What to produce
Each entry must be restated word for word.

(Collected data)
========
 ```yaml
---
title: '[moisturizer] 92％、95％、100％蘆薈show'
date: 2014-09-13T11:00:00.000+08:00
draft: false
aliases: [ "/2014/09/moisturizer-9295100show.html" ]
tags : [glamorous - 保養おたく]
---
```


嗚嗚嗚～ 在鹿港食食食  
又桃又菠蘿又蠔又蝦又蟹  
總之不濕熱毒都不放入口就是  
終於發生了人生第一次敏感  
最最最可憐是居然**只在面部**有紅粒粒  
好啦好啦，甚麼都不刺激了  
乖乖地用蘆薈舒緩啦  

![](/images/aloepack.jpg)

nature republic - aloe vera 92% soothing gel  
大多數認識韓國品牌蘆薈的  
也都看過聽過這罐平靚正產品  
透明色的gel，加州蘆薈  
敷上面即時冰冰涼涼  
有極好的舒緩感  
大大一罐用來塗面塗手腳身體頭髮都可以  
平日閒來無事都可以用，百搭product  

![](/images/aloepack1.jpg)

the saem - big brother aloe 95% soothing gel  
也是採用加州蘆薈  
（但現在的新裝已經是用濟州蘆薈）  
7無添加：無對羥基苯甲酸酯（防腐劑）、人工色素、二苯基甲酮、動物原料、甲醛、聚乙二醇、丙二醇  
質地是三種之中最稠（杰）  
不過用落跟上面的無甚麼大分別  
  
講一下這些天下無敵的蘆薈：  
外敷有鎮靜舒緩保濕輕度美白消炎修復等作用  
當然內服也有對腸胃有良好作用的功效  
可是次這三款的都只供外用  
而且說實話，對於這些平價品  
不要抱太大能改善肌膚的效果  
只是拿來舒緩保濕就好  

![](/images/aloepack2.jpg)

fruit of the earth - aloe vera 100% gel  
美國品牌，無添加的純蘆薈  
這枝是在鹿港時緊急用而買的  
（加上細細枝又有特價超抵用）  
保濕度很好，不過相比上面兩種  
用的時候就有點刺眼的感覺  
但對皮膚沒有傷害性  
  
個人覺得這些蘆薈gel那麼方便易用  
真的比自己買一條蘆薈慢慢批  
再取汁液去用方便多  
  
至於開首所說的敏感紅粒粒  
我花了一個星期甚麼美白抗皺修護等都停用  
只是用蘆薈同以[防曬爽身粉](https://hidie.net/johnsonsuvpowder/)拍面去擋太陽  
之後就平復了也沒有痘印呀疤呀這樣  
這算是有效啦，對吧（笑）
========
Solution for this problem
 ```yaml
---
title: '[moisturizer] 92％、95％、100％蘆薈show'
date: 2014-09-13T11:00:00.000+08:00
draft: false
aliases: [ "/2014/09/moisturizer-9295100show.html" ]
tags : [glamorous - 保養おたく]
---
```


嗚嗚嗚～ 在鹿港食食食  
又桃又菠蘿又蠔又蝦又蟹  
總之不濕熱毒都不放入口就是  
終於發生了人生第一次敏感  
最最最可憐是居然**只在面部**有紅粒粒  
好啦好啦，甚麼都不刺激了  
乖乖地用蘆薈舒緩啦  

![](/images/aloepack.jpg)

nature republic - aloe vera 92% soothing gel  
大多數認識韓國品牌蘆薈的  
也都看過聽過這罐平靚正產品  
透明色的gel，加州蘆薈  
敷上面即時冰冰涼涼  
有極好的舒緩感  
大大一罐用來塗面塗手腳身體頭髮都可以  
平日閒來無事都可以用，百搭product  

![](/images/aloepack1.jpg)

the saem - big brother aloe 95% soothing gel  
也是採用加州蘆薈  
（但現在的新裝已經是用濟州蘆薈）  
7無添加：無對羥基苯甲酸酯（防腐劑）、人工色素、二苯基甲酮、動物原料、甲醛、聚乙二醇、丙二醇  
質地是三種之中最稠（杰）  
不過用落跟上面的無甚麼大分別  
  
講一下這些天下無敵的蘆薈：  
外敷有鎮靜舒緩保濕輕度美白消炎修復等作用  
當然內服也有對腸胃有良好作用的功效  
可是次這三款的都只供外用  
而且說實話，對於這些平價品  
不要抱太大能改善肌膚的效果  
只是拿來舒緩保濕就好  

![](/images/aloepack2.jpg)

fruit of the earth - aloe vera 100% gel  
美國品牌，無添加的純蘆薈  
這枝是在鹿港時緊急用而買的  
（加上細細枝又有特價超抵用）  
保濕度很好，不過相比上面兩種  
用的時候就有點刺眼的感覺  
但對皮膚沒有傷害性  
  
個人覺得這些蘆薈gel那麼方便易用  
真的比自己買一條蘆薈慢慢批  
再取汁液去用方便多  
  
至於開首所說的敏感紅粒粒  
我花了一個星期甚麼美白抗皺修護等都停用  
只是用蘆薈同以[防曬爽身粉](https://hidie.net/johnsonsuvpowder/)拍面去擋太陽  
之後就平復了也沒有痘印呀疤呀這樣  
這算是有效啦，對吧（笑）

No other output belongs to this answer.